• [Records for the exercise]
---------------
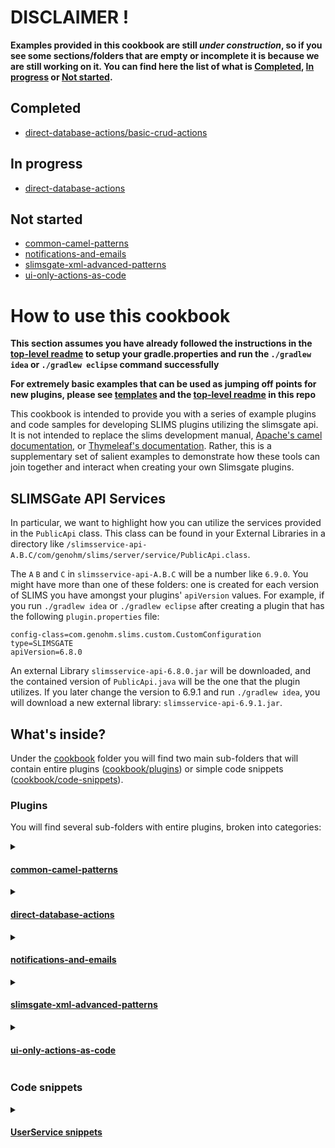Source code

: # DISCLAIMER !
**Examples provided in this cookbook are still _under construction_, so if you see some sections/folders that are empty or incomplete it is because we are still working on it.
You can find here the list of what is [Completed](#Completed), [In progress](#In-progress) or [Not started](#Not-started).**

## Completed
* [direct-database-actions/basic-crud-actions](plugins/direct-database-actions/basic-crud-actions)

## In progress
* [direct-database-actions](plugins/direct-database-actions)

## Not started
* [common-camel-patterns](plugins/common-camel-patterns)
* [notifications-and-emails](plugins/notifications-and-emails)
* [slimsgate-xml-advanced-patterns](plugins/slimsgate-xml-advanced-patterns)
* [ui-only-actions-as-code](plugins/ui-only-actions-as-code)

# How to use this cookbook

**This section assumes you have already followed the instructions in the [top-level readme](../README.md) to setup your gradle.properties
and run the `./gradlew idea` or `./gradlew eclipse` command successfully**

**For extremely basic examples that can be used as jumping off points for new plugins, please see [templates](../templates)
and the [top-level readme](../README.md) in this repo**

This cookbook is intended to provide you with a series of example plugins and code samples for developing SLIMS plugins 
utilizing the slimsgate api. It is not intended to replace the slims development manual, [Apache's camel documentation](https://camel.apache.org/components/3.14.x/index.html), 
or [Thymeleaf's documentation](https://www.thymeleaf.org/doc/tutorials/3.1/usingthymeleaf.html). Rather, this is a 
supplementary set of salient examples to demonstrate how these tools can join together and interact when creating your own Slimsgate plugins.

## SLIMSGate API Services

In particular, we want to highlight how you can utilize the services provided in the `PublicApi` class. This class can be found
in your External Libraries in a directory like `/slimsservice-api-A.B.C/com/genohm/slims/server/service/PublicApi.class`. 

The `A` `B` and `C` in `slimsservice-api-A.B.C` will be a number like `6.9.0`. You might have more than one of these folders:
one is created for each version of SLIMS you have amongst your plugins' `apiVersion` values. For example, if you run `./gradlew idea` or `./gradlew eclipse`
after creating a plugin that has the following `plugin.properties` file:

```
config-class=com.genohm.slims.custom.CustomConfiguration
type=SLIMSGATE
apiVersion=6.8.0
```

An external Library `slimsservice-api-6.8.0.jar` will be downloaded, and the contained version of `PublicApi.java` will
be the one that the plugin utilizes. If you later change the version to 6.9.1 and run `./gradlew idea`, you will download a new 
external library: `slimsservice-api-6.9.1.jar`.


## What's inside?

Under the [cookbook](cookbook) folder you will find two main sub-folders that will contain entire plugins ([cookbook/plugins](plugins)) or simple code snippets ([cookbook/code-snippets](code-snippets)).

### Plugins
You will find several sub-folders with entire plugins, broken into categories:
<details>

<summary>

#### [common-camel-patterns](plugins/common-camel-patterns)

</summary>

   * Examples to illustrate commonly-utilized camel route designs and camel route endpoints other than "direct" routes that run some beans
   * Concepts explored:
     * [Netty](https://camel.apache.org/components/3.14.x/netty-component.html) (TCP connection plumbing, handled by camel)
     * [Quartz](https://camel.apache.org/components/3.14.x/quartz-component.html) (Timers, schedules)
     * [SMTP](https://camel.apache.org/components/3.14.x/mail-component.html) (Sending emails and monitoring inboxes)
     * [File](https://camel.apache.org/components/3.14.x/file-component.html) (Writing files, watching directories)
     * Using `SlimsGateFlowService` to start other routes
       * Creates a record and logs in the User Interface of SLIMS even if a route is not started by a SLIMS action
     * How `SlimsProxy` and `SlimsFlowInitParam` vary, depending on how the route was started
       * Started from a button being clicked in SLIMS
       * Started from a Rule in SLIMS
       * Started from a SLIMSRest API call
       * Not started from an action in SLIMS, SLIMSRest, or another route using `SlimsGateFlowService` 

</details>

<details>

<summary>

#### [direct-database-actions](plugins/direct-database-actions)

</summary>

   * Examples for both simple and "special" direct interactions with the SLIMS database
   * Concepts explored:
     * CRUD actions - creating, reading, updating, and deleting records
     * Use of `@Transactional`
     * Making URL links to any record
     * "Special" cases:
       * Records with `Quantity` fields
       * Attachments
       * Flags
       * Providing your own `cntn_barcode`
       * Getting meta-information about Fields themselves

</details>

<details>

<summary>

#### [notifications-and-emails](plugins/notifications-and-emails)
 
</summary>

   * Examples of services that can be used to send SLIMS notifications or Emails from SLIMS Email Templates


</details>

<details>

<summary>

#### [slimsgate-xml-advanced-patterns](plugins/slimsgate-xml-advanced-patterns)

</summary>

   * Examples of common ways to use [Thymeleaf](https://www.thymeleaf.org/doc/tutorials/3.1/usingthymeleaf.html) in slimsgate.xml files
   * Creating >1 slimsgate flows based on the plugin's configuration
   * Conditionally adding/removing XML elements based on inputs or configuration
     * For example, conditionally hiding a step, conditionally excluding certain fields

</details>

<details>

<summary>

#### [ui-only-actions-as-code](plugins/ui-only-actions-as-code)

</summary>

   * Examples of how you can utilize services from `PublicApi` to perform actions available in the UI that do more than just a simple CRUD action on the Database
   * Versioning records
   * Enrolling contents in biobanking Studies
   * Blocking positions in locations
   * Updating/Scheduling Orders
   * Creating requests with Requestables
   * Acknowledging Rule evaluations
   * Automating or skipping E-signatures
   * Protocol Run & Workflow actions
     * Starting a run
     * Popping contents from a queue into a run
     * Finishing steps
     * Completing/closing the run
     * Re-queuing contents from a run
   * Label Printing
   * Generating a report from a report template
   * Generating Excels, XML, TXT, and CSV files from Grid templates and thymeleaf
   * Importing a SLIMS-formatted excel import file via a plugin

</details>

### Code snippets

<details>
<summary>

#### [UserService snippets](code-snippets/userService.md)

</summary>
</details>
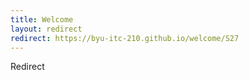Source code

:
 ```yaml
---
title: Welcome
layout: redirect
redirect: https://byu-itc-210.github.io/welcome/S27
---
```

Redirect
---------------
Each line of the data that has the string "Completed" should be returned.

You can find here the list of what is [Completed](#Completed), [In progress](#In-progress) or [Not started](#Not-started).**
## Completed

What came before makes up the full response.